In full and without deviation, reproduce the records that follow.
___ Material for this exercise
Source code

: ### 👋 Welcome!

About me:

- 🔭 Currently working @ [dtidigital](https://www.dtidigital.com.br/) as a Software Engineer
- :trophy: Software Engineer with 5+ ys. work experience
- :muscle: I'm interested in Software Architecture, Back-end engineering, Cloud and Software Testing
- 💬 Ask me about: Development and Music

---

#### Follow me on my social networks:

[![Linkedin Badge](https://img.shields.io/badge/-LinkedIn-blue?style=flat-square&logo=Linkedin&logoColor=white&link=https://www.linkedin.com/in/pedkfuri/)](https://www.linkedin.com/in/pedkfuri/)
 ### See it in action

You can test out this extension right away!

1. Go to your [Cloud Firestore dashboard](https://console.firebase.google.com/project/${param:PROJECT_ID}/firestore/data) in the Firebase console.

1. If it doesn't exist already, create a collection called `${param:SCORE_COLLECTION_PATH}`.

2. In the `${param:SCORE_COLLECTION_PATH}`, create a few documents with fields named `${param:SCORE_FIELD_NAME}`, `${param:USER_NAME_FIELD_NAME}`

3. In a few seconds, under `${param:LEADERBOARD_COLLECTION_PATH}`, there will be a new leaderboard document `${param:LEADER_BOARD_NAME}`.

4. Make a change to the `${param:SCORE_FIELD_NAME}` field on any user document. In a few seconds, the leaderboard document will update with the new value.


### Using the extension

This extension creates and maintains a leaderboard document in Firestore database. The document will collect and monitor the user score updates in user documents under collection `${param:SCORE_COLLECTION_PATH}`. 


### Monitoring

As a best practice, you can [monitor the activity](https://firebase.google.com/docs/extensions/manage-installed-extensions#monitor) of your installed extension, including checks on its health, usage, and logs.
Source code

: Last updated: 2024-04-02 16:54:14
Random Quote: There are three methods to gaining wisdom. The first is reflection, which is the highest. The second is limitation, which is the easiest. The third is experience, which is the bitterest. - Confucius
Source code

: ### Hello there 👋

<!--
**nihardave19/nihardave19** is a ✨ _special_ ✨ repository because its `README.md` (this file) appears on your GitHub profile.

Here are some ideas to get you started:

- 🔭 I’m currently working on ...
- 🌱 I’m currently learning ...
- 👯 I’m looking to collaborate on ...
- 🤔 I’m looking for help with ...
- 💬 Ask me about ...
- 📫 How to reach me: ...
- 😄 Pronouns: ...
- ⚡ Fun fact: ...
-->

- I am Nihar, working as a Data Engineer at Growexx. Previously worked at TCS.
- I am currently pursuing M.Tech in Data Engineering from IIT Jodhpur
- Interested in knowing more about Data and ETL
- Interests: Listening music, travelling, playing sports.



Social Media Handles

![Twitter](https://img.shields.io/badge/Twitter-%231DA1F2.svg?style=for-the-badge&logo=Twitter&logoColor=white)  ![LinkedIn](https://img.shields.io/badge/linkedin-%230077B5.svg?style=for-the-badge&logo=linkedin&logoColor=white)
______
▸ Answer to the exercise:
Source code

: ### 👋 Welcome!

About me:

- 🔭 Currently working @ [dtidigital](https://www.dtidigital.com.br/) as a Software Engineer
- :trophy: Software Engineer with 5+ ys. work experience
- :muscle: I'm interested in Software Architecture, Back-end engineering, Cloud and Software Testing
- 💬 Ask me about: Development and Music

---

#### Follow me on my social networks:

[![Linkedin Badge](https://img.shields.io/badge/-LinkedIn-blue?style=flat-square&logo=Linkedin&logoColor=white&link=https://www.linkedin.com/in/pedkfuri/)](https://www.linkedin.com/in/pedkfuri/)
 ### See it in action

You can test out this extension right away!

1. Go to your [Cloud Firestore dashboard](https://console.firebase.google.com/project/${param:PROJECT_ID}/firestore/data) in the Firebase console.

1. If it doesn't exist already, create a collection called `${param:SCORE_COLLECTION_PATH}`.

2. In the `${param:SCORE_COLLECTION_PATH}`, create a few documents with fields named `${param:SCORE_FIELD_NAME}`, `${param:USER_NAME_FIELD_NAME}`

3. In a few seconds, under `${param:LEADERBOARD_COLLECTION_PATH}`, there will be a new leaderboard document `${param:LEADER_BOARD_NAME}`.

4. Make a change to the `${param:SCORE_FIELD_NAME}` field on any user document. In a few seconds, the leaderboard document will update with the new value.


### Using the extension

This extension creates and maintains a leaderboard document in Firestore database. The document will collect and monitor the user score updates in user documents under collection `${param:SCORE_COLLECTION_PATH}`. 


### Monitoring

As a best practice, you can [monitor the activity](https://firebase.google.com/docs/extensions/manage-installed-extensions#monitor) of your installed extension, including checks on its health, usage, and logs.
Source code

: Last updated: 2024-04-02 16:54:14
Random Quote: There are three methods to gaining wisdom. The first is reflection, which is the highest. The second is limitation, which is the easiest. The third is experience, which is the bitterest. - Confucius
Source code

: ### Hello there 👋

<!--
**nihardave19/nihardave19** is a ✨ _special_ ✨ repository because its `README.md` (this file) appears on your GitHub profile.

Here are some ideas to get you started:

- 🔭 I’m currently working on ...
- 🌱 I’m currently learning ...
- 👯 I’m looking to collaborate on ...
- 🤔 I’m looking for help with ...
- 💬 Ask me about ...
- 📫 How to reach me: ...
- 😄 Pronouns: ...
- ⚡ Fun fact: ...
-->

- I am Nihar, working as a Data Engineer at Growexx. Previously worked at TCS.
- I am currently pursuing M.Tech in Data Engineering from IIT Jodhpur
- Interested in knowing more about Data and ETL
- Interests: Listening music, travelling, playing sports.



Social Media Handles

![Twitter](https://img.shields.io/badge/Twitter-%231DA1F2.svg?style=for-the-badge&logo=Twitter&logoColor=white)  ![LinkedIn](https://img.shields.io/badge/linkedin-%230077B5.svg?style=for-the-badge&logo=linkedin&logoColor=white)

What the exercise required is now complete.